▸ Exercise
All lines holding the word "after" should be located in the records and copied.
------ Source material
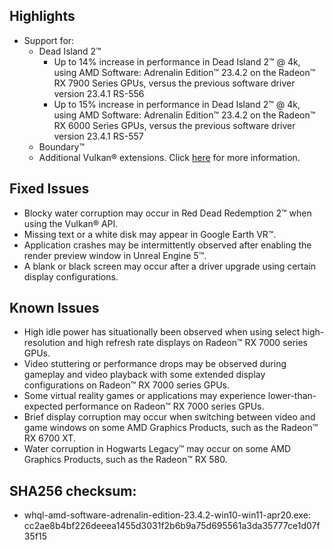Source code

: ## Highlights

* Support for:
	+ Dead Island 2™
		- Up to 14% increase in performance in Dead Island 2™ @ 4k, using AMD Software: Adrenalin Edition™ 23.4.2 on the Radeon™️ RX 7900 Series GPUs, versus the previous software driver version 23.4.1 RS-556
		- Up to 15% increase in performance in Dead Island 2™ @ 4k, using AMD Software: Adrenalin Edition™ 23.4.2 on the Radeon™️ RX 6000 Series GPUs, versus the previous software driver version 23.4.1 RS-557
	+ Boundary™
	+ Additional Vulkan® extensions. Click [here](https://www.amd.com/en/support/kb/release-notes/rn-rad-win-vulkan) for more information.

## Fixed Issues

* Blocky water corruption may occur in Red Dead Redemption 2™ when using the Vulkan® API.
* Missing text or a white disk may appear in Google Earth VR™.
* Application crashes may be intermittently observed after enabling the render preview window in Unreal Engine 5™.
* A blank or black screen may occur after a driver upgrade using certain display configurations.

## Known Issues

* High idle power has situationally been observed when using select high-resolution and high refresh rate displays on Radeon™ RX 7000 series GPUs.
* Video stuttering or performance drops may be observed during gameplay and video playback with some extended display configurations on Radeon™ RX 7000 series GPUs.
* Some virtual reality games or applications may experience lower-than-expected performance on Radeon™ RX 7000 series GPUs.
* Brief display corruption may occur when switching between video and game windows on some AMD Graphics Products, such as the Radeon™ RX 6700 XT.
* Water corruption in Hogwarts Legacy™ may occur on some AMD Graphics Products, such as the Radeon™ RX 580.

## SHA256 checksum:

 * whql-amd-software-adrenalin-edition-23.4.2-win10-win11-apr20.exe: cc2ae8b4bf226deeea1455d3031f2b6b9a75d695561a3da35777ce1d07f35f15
------------
------ Source material
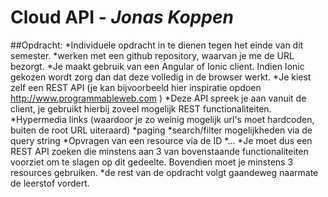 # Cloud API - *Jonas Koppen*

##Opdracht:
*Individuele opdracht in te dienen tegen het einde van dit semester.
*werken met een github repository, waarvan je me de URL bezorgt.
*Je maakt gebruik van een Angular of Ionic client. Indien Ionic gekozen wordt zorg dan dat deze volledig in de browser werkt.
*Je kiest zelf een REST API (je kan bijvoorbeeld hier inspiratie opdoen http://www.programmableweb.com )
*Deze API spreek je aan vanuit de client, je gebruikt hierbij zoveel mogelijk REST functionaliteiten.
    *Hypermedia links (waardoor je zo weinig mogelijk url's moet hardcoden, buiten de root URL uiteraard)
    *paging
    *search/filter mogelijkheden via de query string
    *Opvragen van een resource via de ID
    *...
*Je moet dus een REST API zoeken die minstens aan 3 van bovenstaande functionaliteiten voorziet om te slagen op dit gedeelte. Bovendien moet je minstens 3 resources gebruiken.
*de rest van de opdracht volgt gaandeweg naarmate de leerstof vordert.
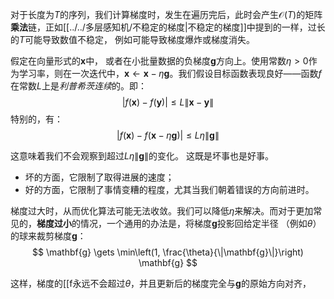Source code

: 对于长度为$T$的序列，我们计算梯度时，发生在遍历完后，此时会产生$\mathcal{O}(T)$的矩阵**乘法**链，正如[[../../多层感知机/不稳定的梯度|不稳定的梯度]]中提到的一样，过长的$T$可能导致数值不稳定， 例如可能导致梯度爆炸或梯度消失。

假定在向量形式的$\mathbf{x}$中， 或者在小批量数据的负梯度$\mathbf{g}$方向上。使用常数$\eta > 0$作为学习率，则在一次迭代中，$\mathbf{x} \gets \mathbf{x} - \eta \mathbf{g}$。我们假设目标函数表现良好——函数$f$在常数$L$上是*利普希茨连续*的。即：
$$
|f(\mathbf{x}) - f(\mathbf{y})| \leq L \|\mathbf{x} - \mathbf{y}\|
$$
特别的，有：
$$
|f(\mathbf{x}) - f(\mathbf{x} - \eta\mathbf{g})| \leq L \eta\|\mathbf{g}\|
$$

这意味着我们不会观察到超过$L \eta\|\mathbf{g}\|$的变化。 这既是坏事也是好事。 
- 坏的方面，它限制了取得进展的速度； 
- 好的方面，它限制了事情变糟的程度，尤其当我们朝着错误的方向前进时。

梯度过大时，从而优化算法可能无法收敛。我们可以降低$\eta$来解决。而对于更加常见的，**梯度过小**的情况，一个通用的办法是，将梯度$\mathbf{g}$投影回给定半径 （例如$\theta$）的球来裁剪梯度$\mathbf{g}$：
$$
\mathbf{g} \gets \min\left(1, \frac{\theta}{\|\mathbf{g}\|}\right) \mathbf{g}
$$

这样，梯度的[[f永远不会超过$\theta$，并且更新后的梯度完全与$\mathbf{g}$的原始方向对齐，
------------
▸ Output
* Application crashes may be intermittently observed after enabling the render preview window in Unreal Engine 5™.
* A blank or black screen may occur after a driver upgrade using certain display configurations.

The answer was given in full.